Nunca fui louco. Nunca comi merda, nunca rasguei dinheiro. Acho que fui internado devido ao meu silêncio.Quem cala consente! Eu sempre soube que minha timidez iria ser entendida como orgulho um dia e me atrapalharia. Aqui dentro, cada ato meu foi contribuindo para a má fama do meu juízo. Se eu não queria tomar banho na água fria, ah! que insanidade. Se não queria comer meu farto banquete azedo, ah! que doido. Mas acho mesmo que sou meio estranho. Mas nunca fui louco. A culpa é do amor que me ardeu uma vez sem me queimar.

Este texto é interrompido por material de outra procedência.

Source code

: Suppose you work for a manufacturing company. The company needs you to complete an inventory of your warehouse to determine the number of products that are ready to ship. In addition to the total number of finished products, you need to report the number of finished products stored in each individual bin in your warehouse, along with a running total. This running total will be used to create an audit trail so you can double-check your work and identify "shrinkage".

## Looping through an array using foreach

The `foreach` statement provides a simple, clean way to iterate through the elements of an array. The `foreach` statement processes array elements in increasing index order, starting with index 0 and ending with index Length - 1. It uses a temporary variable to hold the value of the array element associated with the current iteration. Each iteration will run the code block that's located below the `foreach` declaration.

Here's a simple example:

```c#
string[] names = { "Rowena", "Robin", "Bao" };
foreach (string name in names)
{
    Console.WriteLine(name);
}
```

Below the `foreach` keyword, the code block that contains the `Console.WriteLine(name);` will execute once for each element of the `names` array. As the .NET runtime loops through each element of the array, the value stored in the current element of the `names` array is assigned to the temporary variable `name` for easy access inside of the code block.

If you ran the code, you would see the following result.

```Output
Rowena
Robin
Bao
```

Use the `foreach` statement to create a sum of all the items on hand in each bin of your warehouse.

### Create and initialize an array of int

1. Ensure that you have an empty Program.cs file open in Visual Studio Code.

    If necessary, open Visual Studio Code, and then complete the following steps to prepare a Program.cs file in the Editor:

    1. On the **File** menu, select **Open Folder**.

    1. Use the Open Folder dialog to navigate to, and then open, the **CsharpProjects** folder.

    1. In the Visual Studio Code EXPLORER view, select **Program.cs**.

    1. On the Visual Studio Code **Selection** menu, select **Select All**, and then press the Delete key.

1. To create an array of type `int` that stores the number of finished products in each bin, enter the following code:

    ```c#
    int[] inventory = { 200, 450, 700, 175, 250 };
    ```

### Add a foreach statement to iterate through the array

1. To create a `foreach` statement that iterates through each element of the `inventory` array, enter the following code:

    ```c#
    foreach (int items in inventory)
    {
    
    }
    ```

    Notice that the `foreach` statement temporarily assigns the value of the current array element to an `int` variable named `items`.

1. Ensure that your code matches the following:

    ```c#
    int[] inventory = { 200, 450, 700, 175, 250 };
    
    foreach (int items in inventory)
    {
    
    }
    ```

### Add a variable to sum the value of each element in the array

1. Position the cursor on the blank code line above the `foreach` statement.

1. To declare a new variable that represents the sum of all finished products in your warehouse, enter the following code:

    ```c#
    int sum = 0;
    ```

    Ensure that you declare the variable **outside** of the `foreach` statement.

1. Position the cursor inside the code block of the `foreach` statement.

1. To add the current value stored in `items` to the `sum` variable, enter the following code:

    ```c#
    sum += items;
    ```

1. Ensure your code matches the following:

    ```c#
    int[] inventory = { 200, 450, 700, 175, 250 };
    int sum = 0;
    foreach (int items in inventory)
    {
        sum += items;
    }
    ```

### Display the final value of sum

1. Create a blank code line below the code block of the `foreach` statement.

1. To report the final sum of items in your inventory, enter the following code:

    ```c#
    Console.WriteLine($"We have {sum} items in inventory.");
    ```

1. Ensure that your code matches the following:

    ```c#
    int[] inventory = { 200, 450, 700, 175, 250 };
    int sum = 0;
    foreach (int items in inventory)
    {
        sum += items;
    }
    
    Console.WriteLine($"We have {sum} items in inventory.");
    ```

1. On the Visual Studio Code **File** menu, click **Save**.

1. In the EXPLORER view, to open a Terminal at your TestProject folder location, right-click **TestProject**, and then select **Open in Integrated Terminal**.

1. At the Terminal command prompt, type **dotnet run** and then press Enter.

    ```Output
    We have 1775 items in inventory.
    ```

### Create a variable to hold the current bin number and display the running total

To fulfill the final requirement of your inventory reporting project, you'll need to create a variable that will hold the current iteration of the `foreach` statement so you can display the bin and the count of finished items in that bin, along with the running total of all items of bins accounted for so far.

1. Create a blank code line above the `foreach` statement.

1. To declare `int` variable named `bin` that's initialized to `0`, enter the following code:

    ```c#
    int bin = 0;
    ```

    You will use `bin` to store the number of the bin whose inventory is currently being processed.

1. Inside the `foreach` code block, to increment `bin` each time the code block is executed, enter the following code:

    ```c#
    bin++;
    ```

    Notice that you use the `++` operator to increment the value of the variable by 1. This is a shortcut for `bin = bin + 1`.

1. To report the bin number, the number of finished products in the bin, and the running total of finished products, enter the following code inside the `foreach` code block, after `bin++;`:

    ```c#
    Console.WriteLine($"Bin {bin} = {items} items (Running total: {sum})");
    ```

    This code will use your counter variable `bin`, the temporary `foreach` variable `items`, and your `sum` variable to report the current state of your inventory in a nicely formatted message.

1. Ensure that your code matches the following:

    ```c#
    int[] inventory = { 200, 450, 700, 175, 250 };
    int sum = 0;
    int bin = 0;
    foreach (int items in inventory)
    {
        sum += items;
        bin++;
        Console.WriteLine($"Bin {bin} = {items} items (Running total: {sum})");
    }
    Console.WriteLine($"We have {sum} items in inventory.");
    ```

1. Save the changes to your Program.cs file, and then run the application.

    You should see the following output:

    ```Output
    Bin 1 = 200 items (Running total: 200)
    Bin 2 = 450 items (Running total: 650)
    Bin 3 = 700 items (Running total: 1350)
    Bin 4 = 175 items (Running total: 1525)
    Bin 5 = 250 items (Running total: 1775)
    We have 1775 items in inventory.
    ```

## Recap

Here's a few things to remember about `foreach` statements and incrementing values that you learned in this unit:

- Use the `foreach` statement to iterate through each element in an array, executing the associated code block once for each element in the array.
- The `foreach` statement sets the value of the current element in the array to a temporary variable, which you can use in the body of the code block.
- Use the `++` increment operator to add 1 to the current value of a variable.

A culpa toda é daquele auréo coração enferujado de pedra, daquele corpo mutilado, daquele sangue em minhas mãos.

Um padre de vez em quando vem nos visitar. É bom saber que Deus está sempre ao meu lado. Isso ajuda-me a sentir um pouco menos solitário. Às vezes rezo escondido no escuro, baixinho. Não sei se Deus escuta, mas pelo menos fico livre dos castigos do enfermeiro, que gosta de silêncio para poder dormir. O padre certa vez me disse que eu não deveria pensar em Deus, pois só de pensar, eu já estaria pecando. Aqui dentro eu não quero pecar. Espero que meu passado tenha ficado no outro lado do muro e que, um dia, eu volte a sentir a hóstia sagrada derretendo-se na minha língua. Mas não estou aqui nem para ter esperanças e nem pensar, estou aqui para ser louco.

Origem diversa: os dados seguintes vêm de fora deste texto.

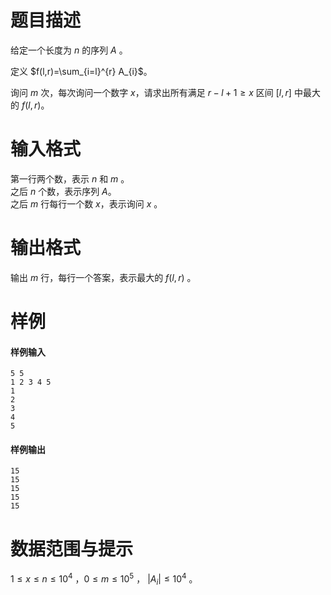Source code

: 
# 题目描述


给定一个长度为 $n$ 的序列 $A$ 。

定义 $f(l,r)=\sum_{i=l}^{r} A_{i}$。

询问 $m$ 次，每次询问一个数字 $x$，请求出所有满足 $r-l+1 \ge x$ 区间 $[l,r]$ 中最大的 $f(l,r)$。

# 输入格式

第一行两个数，表示 $n$ 和 $m$ 。   
之后 $n$ 个数，表示序列 $A$。    
之后 $m$ 行每行一个数 $x$，表示询问 $x$ 。

# 输出格式

输出 $m$ 行，每行一个答案，表示最大的 $f(l,r)$ 。

# 样例

#### 样例输入
```plain
5 5
1 2 3 4 5
1
2
3
4
5
```

#### 样例输出
```plain
15
15
15
15
15
```

# 数据范围与提示

$1 \leq x \leq n \leq 10^{4}$ ，$0 \leq m \leq 10^{5}$ ， $|A_i| \leq 10^{4}$ 。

Aqui dentro eu penso bastante na morte. Não há muita coisa para se fazer mesmo. De vez em quando eu ouço a sirene da ambulânçia que veio pegar algum defunto. Mas as pessoas morrem aos pouco por aqui. Vagam por esses corredores sujos e dementes, vinte, trinta anos até que finalmente, alcancem a liberdade na paraíso eterno. Uma vez um psquiatra disse-me que eu tinha fixação pela morte. Concordei, e lhe disse: _ Prefiro morrer de uma vez a ficar dentro nessa canoa no sobe-desce do rio. Nem ele nem eu entendemos nada.

Quatro noites perdidas! Do quê adiantaria eu perder minhas horas de sono, escrevendo no escuro, em silêncio, se nada disso valesse a pena. Do que resolveria se este meu diário fosse achado se quem o encontrasse não soubesse quem o escreveu. Não, isso não. Meu nome é Gregório de Augusto Campos; acho que tenho quarenta e cinco anos. Por algum tempo fui professor de inglês numa escola particular do Rio de Janeiro. Casado. sem filhos. Tudo ia bem até que descobri que minha mulher tinha um caso. Eu conhecia o sujeito, mas matei só minha esposa. Por eu ter usado de requintes de crueldade realmente cruéis e por poder pagar um bom advogado, fui considerado "fora de minhas faculdades mentais" e consegui vir para esse manicômio judiciário depois de condenado pelas leis dos homens. Enfim, coisas.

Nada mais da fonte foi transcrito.